In the opinion of the majority some analogy is found between stock dividends, or rather the property from which stock dividends are declared, and the increase in the value of the property because of its location, or because of changed values for any other reason. If this stock dividend was declared out of enhanced values of the corporate property, undoubtedly it would not be earnings, but the allegation in the bill in this case is that it is declared from actual earnings of the company since the death of the testator. I would readily admit that declaration of a stock dividend which did not have the earnings of the company for a basis would not be income, and so do all the authorities above cited.
It is also argued that stock dividends are frequently declared when cash dividends would be impracticable, the corporation finding it best to keep the earnings to meet strained conditions that may arise in the future. This may be entirely true, but I am unable to see what difference it would make to the corporation whether a dividend declared out of the earnings is held to be income or principal. It would have just the same property to meet future strained conditions if the stock was in the hands of a life tenant as it would have if it was in the hands of the remainderman.
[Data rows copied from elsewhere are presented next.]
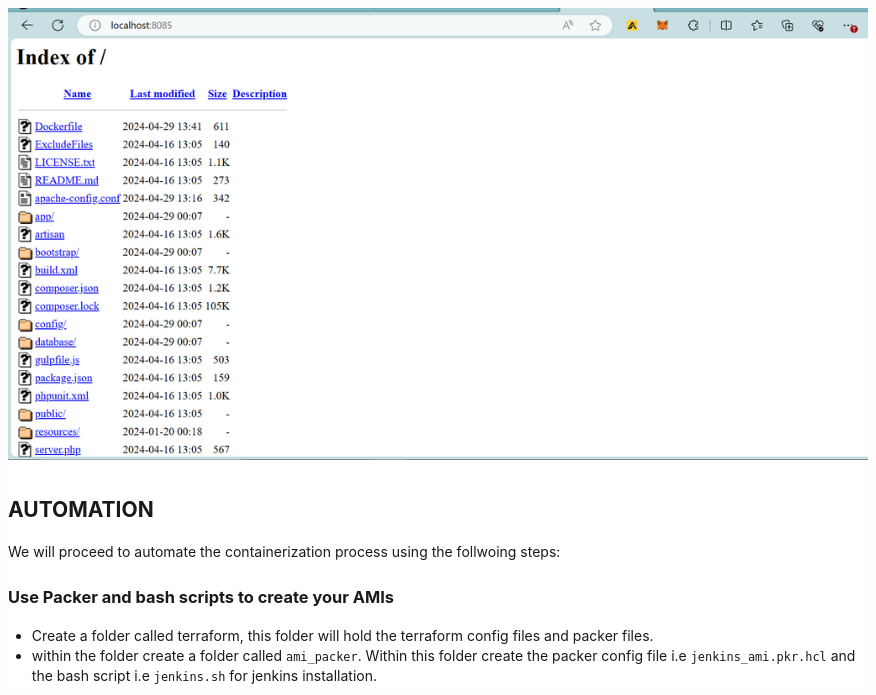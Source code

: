 ![skeleton running](./images/skeleton%20running.png)


## AUTOMATION
We will proceed to automate the containerization process using the follwoing steps:

### Use Packer and bash scripts to create your AMIs
- Create a folder called terraform, this folder will hold the terraform config files and packer files.
- within the folder create a folder called `ami_packer`. Within this folder create the packer config file i.e `jenkins_ami.pkr.hcl` and the bash script i.e `jenkins.sh` for jenkins installation.  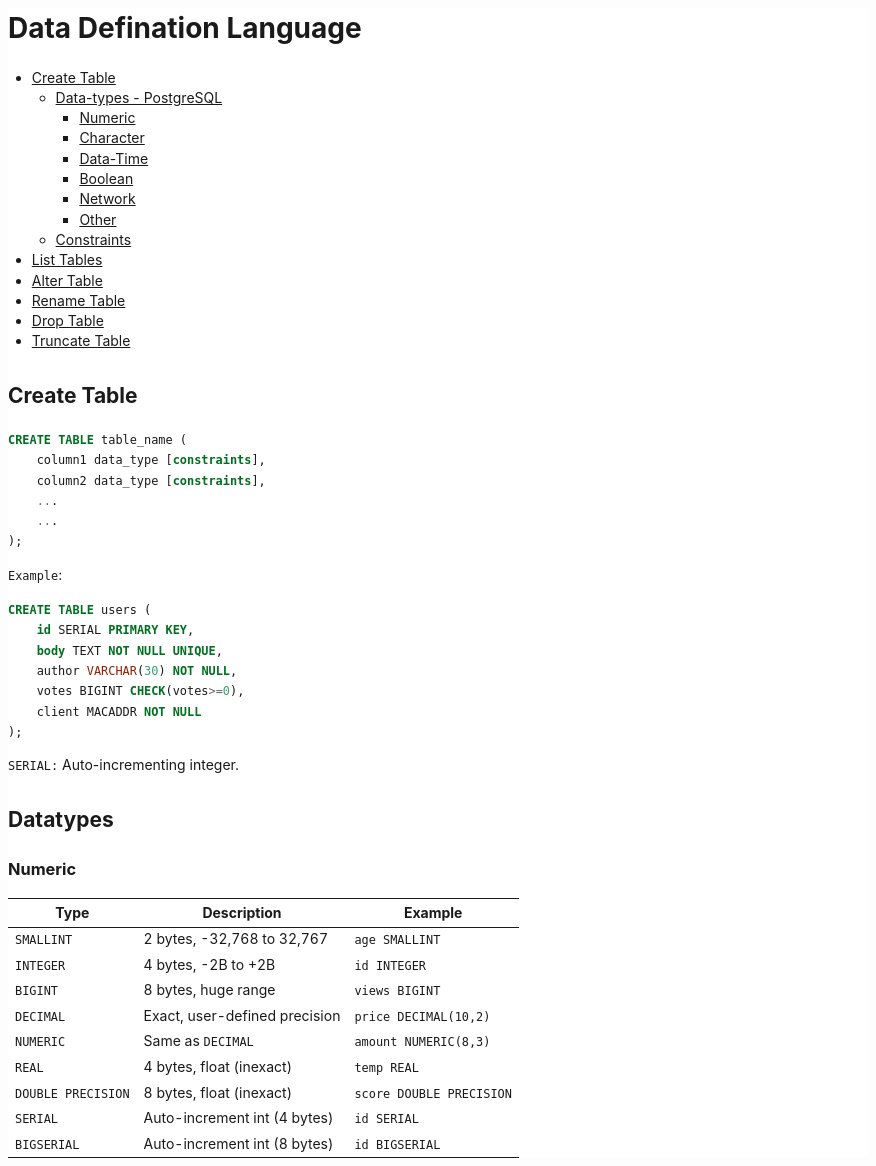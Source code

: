 # Data Defination Language 

- [Create Table](#create-table)  
  - [Data-types - PostgreSQL](#datatypes)  
    - [Numeric](#numeric)  
    - [Character](#character)  
    - [Data-Time](#data-time)  
    - [Boolean](#boolean)  
    - [Network](#network)  
    - [Other](#other)  
  - [Constraints](#constraints)  
- [List Tables](#list-tables)  
- [Alter Table](#alter-table)
- [Rename Table](#rename-table)  
- [Drop Table](#drop-table)  
- [Truncate Table](#truncate-table)  

## Create Table

```sql
CREATE TABLE table_name (
    column1 data_type [constraints],
    column2 data_type [constraints],
    ...
    ...
);
```

`Example`: 
```sql
CREATE TABLE users (
    id SERIAL PRIMARY KEY,
    body TEXT NOT NULL UNIQUE,
    author VARCHAR(30) NOT NULL,
	votes BIGINT CHECK(votes>=0),
	client MACADDR NOT NULL
);
```
`SERIAL:` Auto-incrementing integer.

## Datatypes

### Numeric

| Type               | Description                   | Example                  |
| ------------------ | ----------------------------- | ------------------------ |
| `SMALLINT`         | 2 bytes, -32,768 to 32,767    | `age SMALLINT`           |
| `INTEGER`          | 4 bytes, -2B to +2B           | `id INTEGER`             |
| `BIGINT`           | 8 bytes, huge range           | `views BIGINT`           |
| `DECIMAL`          | Exact, user-defined precision | `price DECIMAL(10,2)`    |
| `NUMERIC`          | Same as `DECIMAL`             | `amount NUMERIC(8,3)`    |
| `REAL`             | 4 bytes, float (inexact)      | `temp REAL`              |
| `DOUBLE PRECISION` | 8 bytes, float (inexact)      | `score DOUBLE PRECISION` |
| `SERIAL`           | Auto-increment int (4 bytes)  | `id SERIAL`              |
| `BIGSERIAL`        | Auto-increment int (8 bytes)  | `id BIGSERIAL`           |

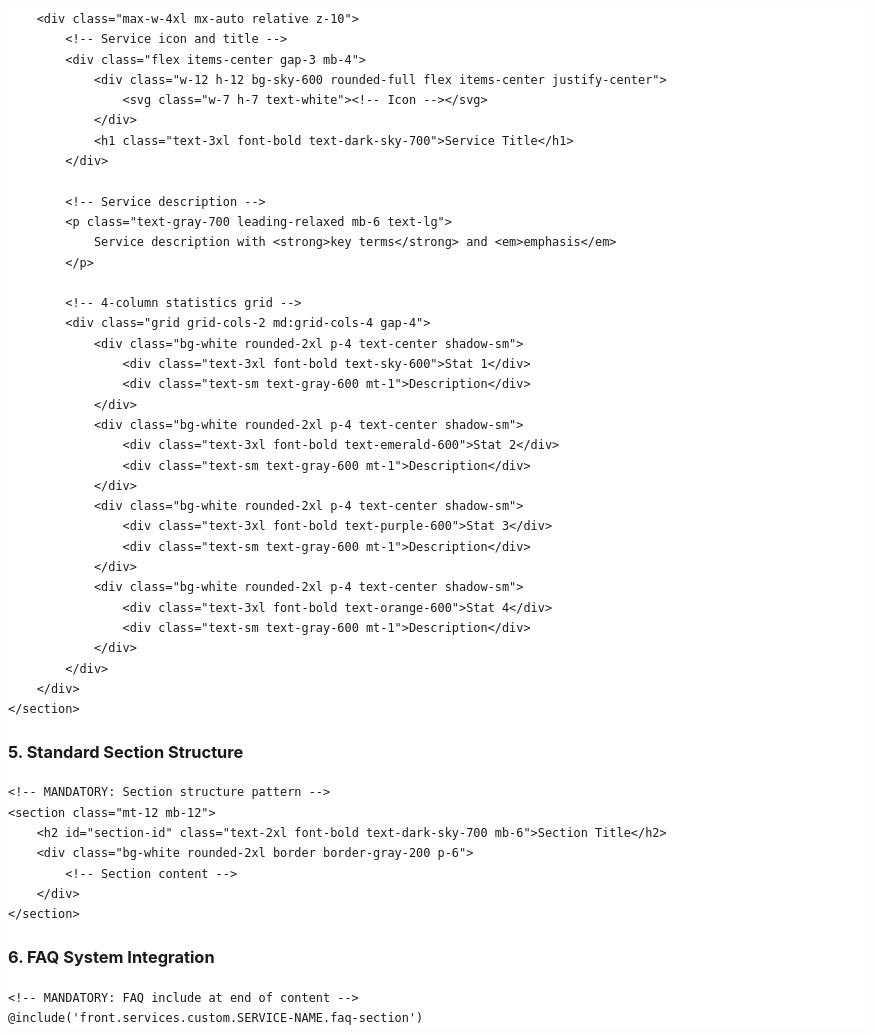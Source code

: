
 ```blade
    <div class="max-w-4xl mx-auto relative z-10">
        <!-- Service icon and title -->
        <div class="flex items-center gap-3 mb-4">
            <div class="w-12 h-12 bg-sky-600 rounded-full flex items-center justify-center">
                <svg class="w-7 h-7 text-white"><!-- Icon --></svg>
            </div>
            <h1 class="text-3xl font-bold text-dark-sky-700">Service Title</h1>
        </div>
        
        <!-- Service description -->
        <p class="text-gray-700 leading-relaxed mb-6 text-lg">
            Service description with <strong>key terms</strong> and <em>emphasis</em>
        </p>
        
        <!-- 4-column statistics grid -->
        <div class="grid grid-cols-2 md:grid-cols-4 gap-4">
            <div class="bg-white rounded-2xl p-4 text-center shadow-sm">
                <div class="text-3xl font-bold text-sky-600">Stat 1</div>
                <div class="text-sm text-gray-600 mt-1">Description</div>
            </div>
            <div class="bg-white rounded-2xl p-4 text-center shadow-sm">
                <div class="text-3xl font-bold text-emerald-600">Stat 2</div>
                <div class="text-sm text-gray-600 mt-1">Description</div>
            </div>
            <div class="bg-white rounded-2xl p-4 text-center shadow-sm">
                <div class="text-3xl font-bold text-purple-600">Stat 3</div>
                <div class="text-sm text-gray-600 mt-1">Description</div>
            </div>
            <div class="bg-white rounded-2xl p-4 text-center shadow-sm">
                <div class="text-3xl font-bold text-orange-600">Stat 4</div>
                <div class="text-sm text-gray-600 mt-1">Description</div>
            </div>
        </div>
    </div>
</section>
```

### 5. Standard Section Structure
```blade
<!-- MANDATORY: Section structure pattern -->
<section class="mt-12 mb-12">
    <h2 id="section-id" class="text-2xl font-bold text-dark-sky-700 mb-6">Section Title</h2>
    <div class="bg-white rounded-2xl border border-gray-200 p-6">
        <!-- Section content -->
    </div>
</section>
```

### 6. FAQ System Integration
```blade
<!-- MANDATORY: FAQ include at end of content -->
@include('front.services.custom.SERVICE-NAME.faq-section')
```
There seems to be some fear that a holding that these stock dividends de-
*714'dared out of earnings are income would be disastrous to the business of the corporation. This position, however, is entirely assumed without any real' basis for it. The corporation's affairs are not differently affected in the one case than in the other. The most that can be said for the rule that stock dividends are part of the capital is that it is a rule of convenience, that it furnishes an easy method for the administration of the trust estates by the trustee, but it entirely disregards the interest of the life tenant, and may in this case deprive him of the means of support provided for him by his ancestor.
Judge Williams joins in this dissent.